◆ Exercise requirements
Reproduce verbatim only the line that holds "- backup local" and the lines that follow it to the end of the listing.

◆ Task input
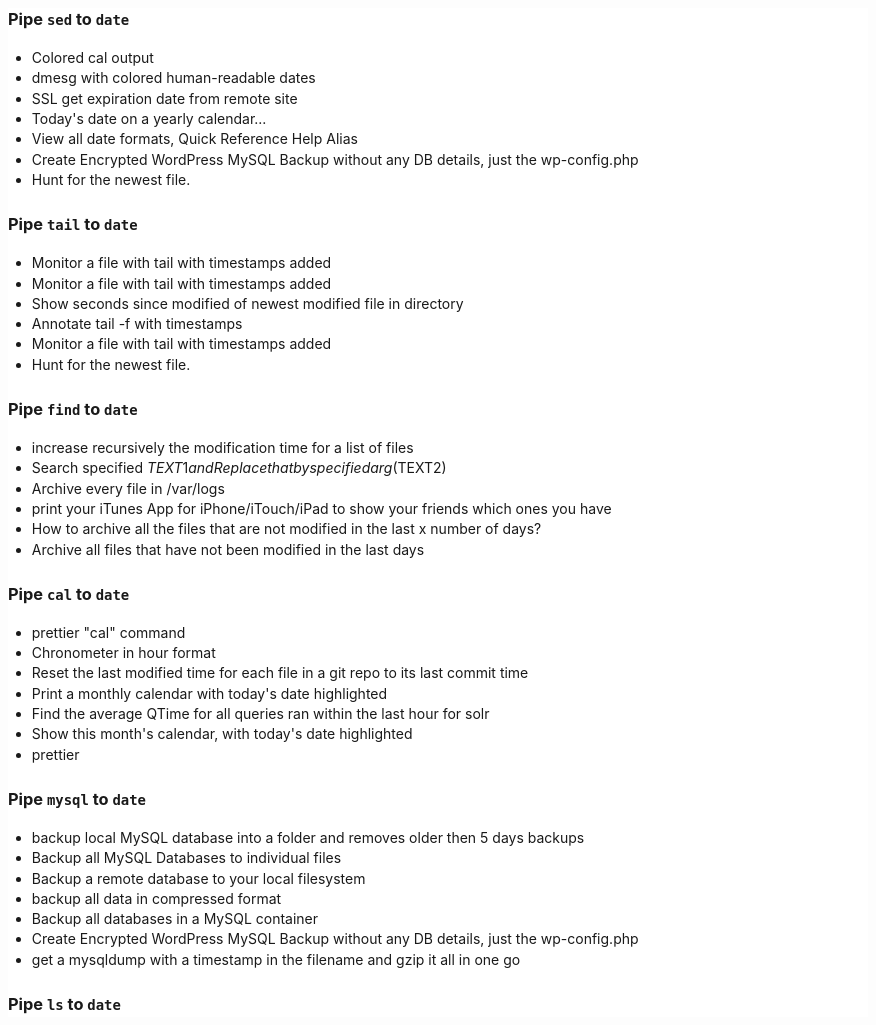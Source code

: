             
### Pipe `sed` to `date`

- Colored cal output
- dmesg with colored human-readable dates
- SSL get expiration date from remote site
- Today's date on a yearly calendar...
- View all date formats, Quick Reference Help Alias
- Create Encrypted WordPress MySQL Backup without any DB details, just the wp-config.php
- Hunt for the newest file.

            
### Pipe `tail` to `date`

- Monitor a file with tail with timestamps added
- Monitor a file with tail with timestamps added
- Show seconds since modified of newest modified file in directory
- Annotate tail -f with timestamps
- Monitor a file with tail with timestamps added
- Hunt for the newest file.

            
### Pipe `find` to `date`

- increase recursively the modification time for a list of files
- Search specified $TEXT1 and Replace that by specified arg ($TEXT2)
- Archive every file in /var/logs
- print your iTunes App for iPhone/iTouch/iPad to show your friends which ones you have
- How to archive all the files that are not modified in the last x number of days?
- Archive all files that have not been modified in the last days

            
### Pipe `cal` to `date`

- prettier "cal" command
- Chronometer in hour format
- Reset the last modified time for each file in a git repo to its last commit time
- Print a monthly calendar with today's date highlighted
- Find the average QTime for all queries ran within the last hour for solr
- Show this month's calendar, with today's date highlighted
- prettier

            
### Pipe `mysql` to `date`

- backup local MySQL database into a folder and removes older then 5 days backups
- Backup all MySQL Databases to individual files
- Backup a remote database to your local filesystem
- backup all data in compressed format
- Backup all databases in a MySQL container
- Create Encrypted WordPress MySQL Backup without any DB details, just the wp-config.php
- get a mysqldump with a timestamp in the filename and gzip it all in one go

            
### Pipe `ls` to `date`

◆ Response to this exercise
- backup local MySQL database into a folder and removes older then 5 days backups
- Backup all MySQL Databases to individual files
- Backup a remote database to your local filesystem
- backup all data in compressed format
- Backup all databases in a MySQL container
- Create Encrypted WordPress MySQL Backup without any DB details, just the wp-config.php
- get a mysqldump with a timestamp in the filename and gzip it all in one go

            
### Pipe `ls` to `date`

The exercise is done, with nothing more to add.